Mérite et compétences

Pour Jessyca Joyekurun, fondatrice de Compliance HR Mauritius, au-delà de la seule justice sociale, la méritocratie est aussi un facteur clé de compétitivité.
Pour Jessyca Joyekurun, fondatrice de Compliance HR Mauritius, au-delà de la seule justice sociale, la méritocratie est aussi un facteur clé de compétitivité.

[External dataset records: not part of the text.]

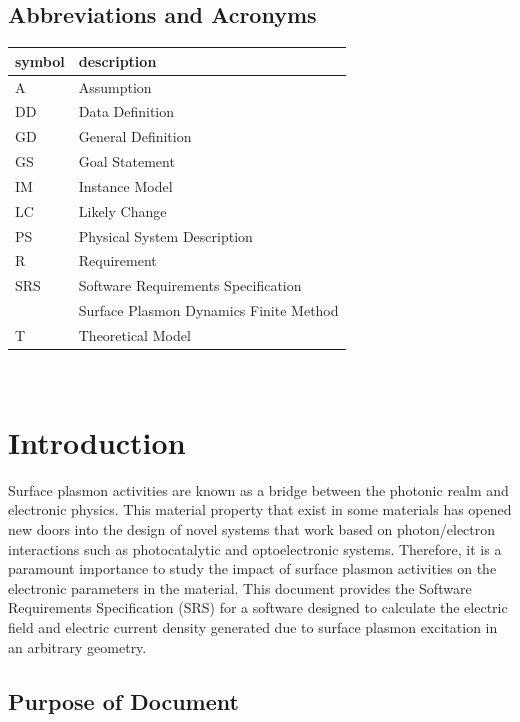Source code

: \documentclass[12pt]{article}
\begin{document}
\subsection{Abbreviations and Acronyms}

\renewcommand{\arraystretch}{1.2}
\begin{tabular}{l l} 
  \toprule		
  \textbf{symbol} & \textbf{description}\\
  \midrule 
  A & Assumption\\
  DD & Data Definition\\
  GD & General Definition\\
  GS & Goal Statement\\
  IM & Instance Model\\
  LC & Likely Change\\
  PS & Physical System Description\\
  R & Requirement\\
  SRS & Software Requirements Specification\\
  \progname{} & Surface Plasmon Dynamics Finite Method\\
  T & Theoretical Model\\
  \bottomrule
\end{tabular}\\


\newpage


\section{Introduction}

Surface plasmon activities are known as a bridge between the photonic realm and electronic physics. This material property that exist in some materials has opened new doors into the design of novel systems that work based on photon/electron interactions such as photocatalytic and optoelectronic systems. Therefore, it is a paramount importance to study the impact of surface plasmon activities on the electronic parameters in the material. This document provides the Software Requirements Specification (SRS) for a software designed to calculate the electric field and electric current density generated due to surface plasmon excitation in an arbitrary geometry. 


\subsection{Purpose of Document}
\end{document}
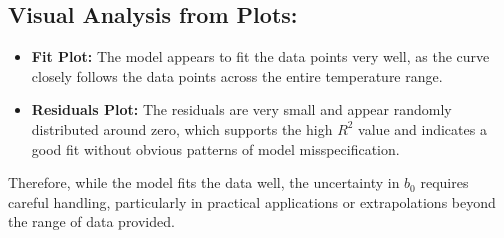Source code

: \documentclass{article}
\begin{document}
\subsection*{Visual Analysis from Plots:}
\begin{itemize}
    \item \textbf{Fit Plot:} The model appears to fit the data points very well, as the curve closely follows the data points across the entire temperature range.
    \item \textbf{Residuals Plot:} The residuals are very small and appear randomly distributed around zero, which supports the high \(R^2\) value and indicates a good fit without obvious patterns of model misspecification.
\end{itemize}

Therefore, while the model fits the data well, the uncertainty in \(b_0\) requires careful handling, particularly in practical applications or extrapolations beyond the range of data provided.
\end{document}
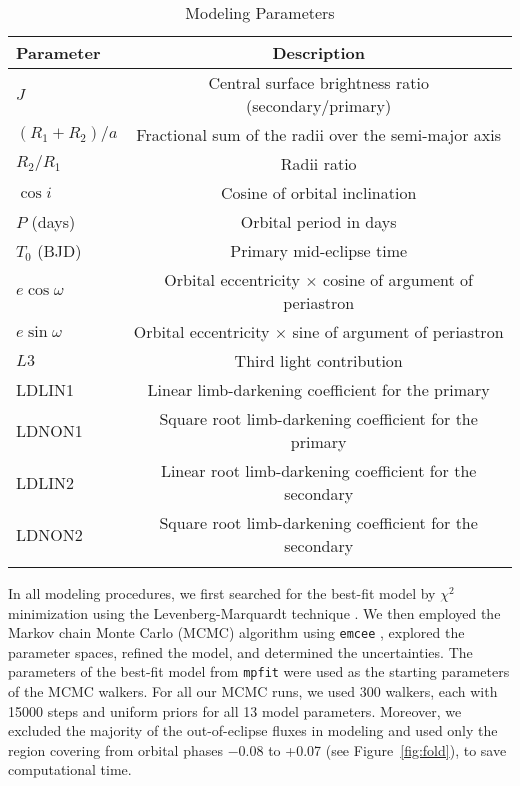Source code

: \documentclass[fleqn,usenatbib]{mnras} %
\begin{document}
\begin{table}
\begin{center}
\caption{Modeling Parameters}
\begin{tabular}{@{}l c}
\hline
Parameter & Description \\
\hline
$J$ & Central surface brightness ratio (secondary/primary)\\
$(R_1 + R_2)/a$ & Fractional sum of the radii over the semi-major axis\\
$R_2/R_1$ & Radii ratio\\
$\cos{i}$ & Cosine of orbital inclination \\
$P$ (days) & Orbital period in days \\
$T_0$ (BJD) & Primary mid-eclipse time \\
$e \cos{\omega}$ & Orbital eccentricity $\times$ cosine of argument of periastron  \\
$e \sin{\omega}$ & Orbital eccentricity $\times$ sine of argument of periastron\\
$L3$ & Third light contribution\\
LDLIN1 & Linear limb-darkening coefficient for the primary\\
LDNON1 & Square root limb-darkening coefficient for the primary\\
LDLIN2 & Linear root limb-darkening coefficient for the secondary\\
LDNON2 & Square root limb-darkening coefficient for the secondary\\
\hline
\label{tab:modelparm}
\end{tabular}
\end{center}

\end{table}

In all modeling procedures, we first searched for the best-fit model by $\chi^2$ minimization using the Levenberg-Marquardt technique \citep[\texttt{mpfit}, ][]{Markwardt2009}. We then employed the Markov chain Monte Carlo (MCMC) algorithm using \texttt{emcee} \citep[][]{Foreman-Mackey2013}, explored the parameter spaces, refined the model, and determined the uncertainties. The parameters of the best-fit model from \texttt{mpfit} were used as the starting parameters of the MCMC walkers. For all our MCMC runs, we used 300 walkers, each with 15000 steps and uniform priors for all 13 model parameters. Moreover, we excluded the majority of the out-of-eclipse fluxes in modeling and used only the region covering from orbital phases $-0.08$ to +0.07 (see Figure~\ref{fig:fold}), to save computational time.
\end{document}
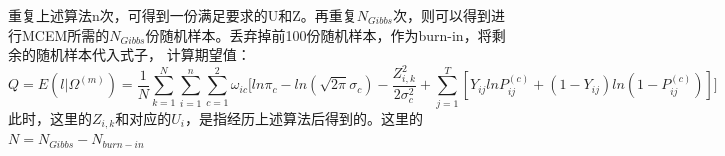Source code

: \documentclass[11pt]{article}
\begin{document}
重复上述算法n次，可得到一份满足要求的U和Z。再重复$N_{Gibbs}$次，则可以得到进行MCEM所需的$N_{Gibbs}$份随机样本。丢弃掉前100份随机样本，作为burn-in，将剩余的随机样本代入式子，
计算期望值：
$$Q=E(l|\Omega^{(m)})=\frac{1}{N}\sum_{k=1}^{N} \sum_{i=1}^n\sum_{c=1}^2\omega_{ic}\Big[ln\pi_c-ln(\sqrt{2\pi}\sigma_c)-\frac{Z_{i,k}^2}{2\sigma_c^2}+\sum_{j=1}^T[Y_{ij}lnP^{(c)}_{ij}+(1-Y_{ij})ln(1-P^{(c)}_{ij})]\Big]$$
此时，这里的$Z_{i,k}$和对应的$U_i$，是指经历上述算法后得到的。这里的$N=N_{Gibbs}-N_{burn-in}$




\end{document}
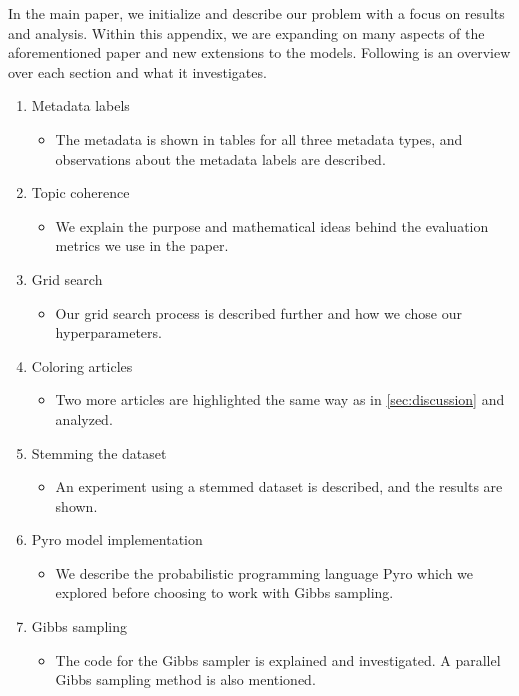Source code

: In the main paper, we initialize and describe our problem with a focus on results and analysis.
Within this appendix, we are expanding on many aspects of the aforementioned paper and new extensions to the models.
Following is an overview over each section and what it investigates.

\begin{enumerate}
	\item Metadata labels
	\begin{itemize}
		\item The metadata is shown in tables for all three metadata types, and observations about the metadata labels are described.
	\end{itemize} 
	\item Topic coherence
	\begin{itemize}
		\item We explain the purpose and mathematical ideas behind the evaluation metrics we use in the paper.
	\end{itemize} 
	\item Grid search 
	\begin{itemize}
		\item Our grid search process is described further and how we chose our hyperparameters.
	\end{itemize}
	\item Coloring articles 
	\begin{itemize}
		\item Two more articles are highlighted the same way as in \autoref{sec:discussion} and analyzed.
	\end{itemize}
	\item Stemming the dataset 
	\begin{itemize}
		\item An experiment using a stemmed dataset is described, and the results are shown.
	\end{itemize}
	\item Pyro model implementation
	\begin{itemize}
		\item We describe the probabilistic programming language Pyro which we explored before choosing to work with Gibbs sampling.
	\end{itemize}
	\item Gibbs sampling
	\begin{itemize}
		\item The code for the Gibbs sampler is explained and investigated. A parallel Gibbs sampling method is also mentioned.

\end{itemize}
\end{enumerate}
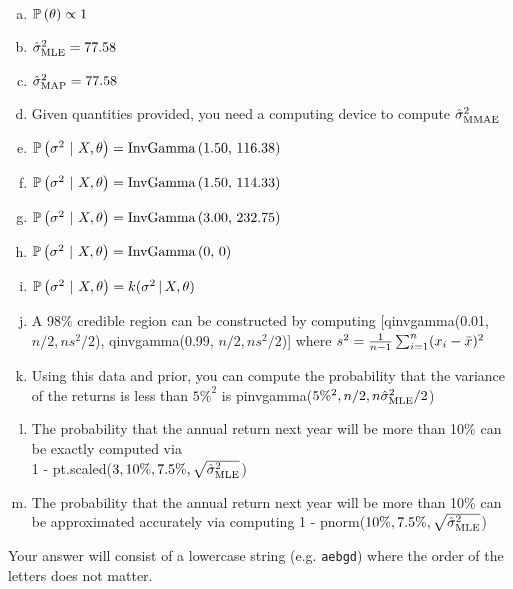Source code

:\documentclass[12pt,landscape]{article}
\newcommand{\instr}{\small Your answer will consist of a lowercase string (e.g. \texttt{aebgd}) where the order of the letters does not matter. \normalsize}
\begin{document}
\begin{enumerate}[(a)]
\item $\mathbb{P}\left(\theta\right) \propto 1$
\item $\hat{\sigma}^2_{\text{MLE}} = 77.58$
\item $\hat{\sigma}^2_{\text{MAP}} = 77.58$
\item Given quantities provided, you need a computing device to compute $\hat{\sigma}^2_{\text{MMAE}}$
\item $\mathbb{P}\left(\sigma^2~|~X, \theta\right) = \text{InvGamma}\left(1.50,\,116.38\right)$
\item $\mathbb{P}\left(\sigma^2~|~X, \theta\right) = \text{InvGamma}\left(1.50,\,114.33\right)$
\item $\mathbb{P}\left(\sigma^2~|~X, \theta\right) = \text{InvGamma}\left(3.00,\,232.75\right)$
\item $\mathbb{P}\left(\sigma^2~|~X, \theta\right) = \text{InvGamma}\left(0,\,0\right)$
\item $\mathbb{P}\left(\sigma^2~|~X, \theta\right) = k(\sigma^2\,|\,X,\theta)$
\item A 98\% credible region can be constructed by computing [qinvgamma(0.01, $n/2, ns^2 / 2$), qinvgamma(0.99, $n/2, ns^2 / 2$)] where $s^2 = \frac{1}{n-1}\sum_{i=1}^n (x_i - \bar{x})^2$
\item Using this data and prior, you can compute the probability that the variance of the returns is less than $5\%^2$ is pinvgamma($5\%^2, n/2, n\hat{\sigma}^2_{\text{MLE}}/2$)
\item The probability that the annual return next year will be more than 10\% can be exactly computed via \\ 1 - pt.scaled($3, 10\%, 7.5\%, \sqrt{\hat{\sigma}^2_{\text{MLE}}}$)
\item The probability that the annual return next year will be more than 10\% can be approximated accurately via computing 1 - pnorm($10\%, 7.5\%, \sqrt{\hat{\sigma}^2_{\text{MLE}}}$)
\end{enumerate}
\eenum\instr\pagebreak

\end{document}
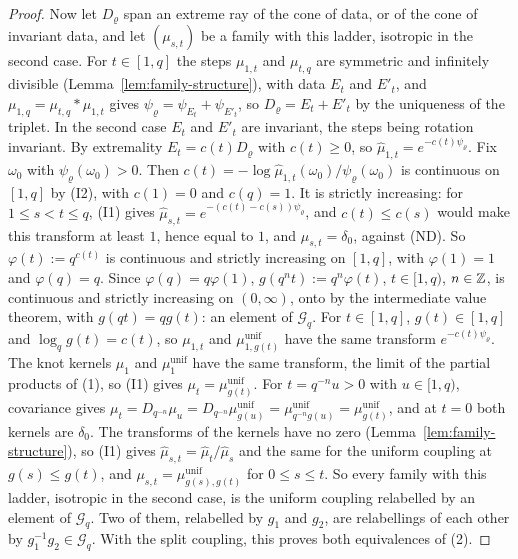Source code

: \begin{proof}
Now let $D_\varrho$ span an extreme ray of the cone of data, or of the cone of invariant data, and let
$(\mu_{s,t})$ be a family with this ladder, isotropic in the second case. For $t \in [1, q]$ the
steps $\mu_{1,t}$ and $\mu_{t,q}$ are symmetric and infinitely divisible
(Lemma~\ref{lem:family-structure}), with data $E_t$ and $E'_t$, and
$\mu_{1,q} = \mu_{t,q} * \mu_{1,t}$ gives $\psi_\varrho = \psi_{E_t} + \psi_{E'_t}$, so
$D_\varrho = E_t + E'_t$ by the uniqueness of the triplet. In the second case $E_t$ and $E'_t$ are
invariant, the steps being rotation invariant. By extremality $E_t = c(t)D_\varrho$ with
$c(t) \ge 0$, so $\widehat\mu_{1,t} = e^{-c(t)\psi_\varrho}$. Fix $\omega_0$ with
$\psi_\varrho(\omega_0) > 0$. Then $c(t) = -\log\widehat\mu_{1,t}(\omega_0)/\psi_\varrho(\omega_0)$
is continuous on $[1, q]$ by (I2), with $c(1) = 0$ and $c(q) = 1$. It is strictly increasing: for
$1 \le s < t \le q$, (I1) gives $\widehat\mu_{s,t} = e^{-(c(t) - c(s))\psi_\varrho}$, and
$c(t) \le c(s)$ would make this transform at least $1$, hence equal to $1$, and
$\mu_{s,t} = \delta_0$, against (ND). So $\varphi(t) := q^{c(t)}$ is continuous and strictly
increasing on $[1, q]$, with $\varphi(1) = 1$ and $\varphi(q) = q$. Since $\varphi(q) = q\varphi(1)$,
$g(q^nt) := q^n\varphi(t)$, $t \in [1, q)$, $n \in \mathbb{Z}$, is continuous and strictly increasing
on $(0, \infty)$, onto by the intermediate value theorem, with $g(qt) = qg(t)$: an element of
$\mathcal{G}_q$. For $t \in [1, q]$,
$g(t) \in [1, q]$ and $\log_qg(t) = c(t)$, so $\mu_{1,t}$ and $\mu^{\mathrm{unif}}_{1,g(t)}$ have the
same transform $e^{-c(t)\psi_\varrho}$. The knot kernels $\mu_1$ and $\mu^{\mathrm{unif}}_1$ have the
same transform, the limit of the partial products of (1), so (I1) gives
$\mu_t = \mu^{\mathrm{unif}}_{g(t)}$. For $t = q^{-n}u > 0$ with $u \in [1, q)$, covariance gives
$\mu_t = D_{q^{-n}}\mu_u = D_{q^{-n}}\mu^{\mathrm{unif}}_{g(u)} = \mu^{\mathrm{unif}}_{q^{-n}g(u)}
= \mu^{\mathrm{unif}}_{g(t)}$, and at $t = 0$ both kernels are $\delta_0$. The transforms of the
kernels have no zero (Lemma~\ref{lem:family-structure}), so (I1) gives
$\widehat\mu_{s,t} = \widehat\mu_t/\widehat\mu_s$ and the same for the uniform coupling at
$g(s) \le g(t)$, and $\mu_{s,t} = \mu^{\mathrm{unif}}_{g(s),g(t)}$ for $0 \le s \le t$. So every
family with this ladder, isotropic in the second case, is the uniform coupling relabelled by an
element of $\mathcal{G}_q$. Two of them, relabelled by $g_1$ and $g_2$, are relabellings of each
other by $g_1^{-1}g_2 \in \mathcal{G}_q$. With the split coupling, this proves both equivalences of
(2).


\end{proof}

Ancienne headhunter et fondatrice de Compliance HR Mauritius, spécialisée en droit du travail, paie et conformité, Jessyca Joyekurun accompagne les entreprises dans leurs pratiques RH et la formation de leurs équipes. Pour elle, la méritocratie au travail se définit simplement : « Prendre des décisions professionnelles en se basant exclusivement sur la compétence, la performance et le potentiel de croissance d’un individu, indépendamment de son réseau ou de son statut. »

Elle insiste sur l’importance de reconnaître équitablement les efforts et d’offrir des opportunités à ceux qui démontrent un véritable savoir-faire. À Maurice, cette idée progresse, mais elle reste fragilisée par le poids des connexions sociales, familiales ou politiques. Sans processus de recrutement et d’évaluation transparents, le principe peine à devenir une réalité tangible. Et c’est précisément dans le recrutement concret que cette fragilité se révèle.

Dans un marché encore marqué par des réflexes hiérarchiques, la question des diplômes et de l’expérience reste centrale. « Les diplômes ont une valeur indéniable : ils ouvrent des portes, attestent d’un parcours académique et donnent une base théorique solide », explique Jessyca Joyekurun. Mais elle rappelle que, sur le terrain, « ce sont l’expérience, l’adaptation et le savoir-faire concret qui font réellement la différence à long terme ».

L’équilibre entre bagage académique et compétences acquises sur le terrain devient ainsi essentiel pour valoriser pleinement un talent et garantir une vraie reconnaissance du mérite.


Comparaison secteur public vs privé

Prisheela Mottee, de Raise Brave Girls, dénonce le  « monstre de la séniorité » dans la fonction publique.
Prisheela Mottee, de Raise Brave Girls, dénonce le 
« monstre de la séniorité » dans la fonction publique.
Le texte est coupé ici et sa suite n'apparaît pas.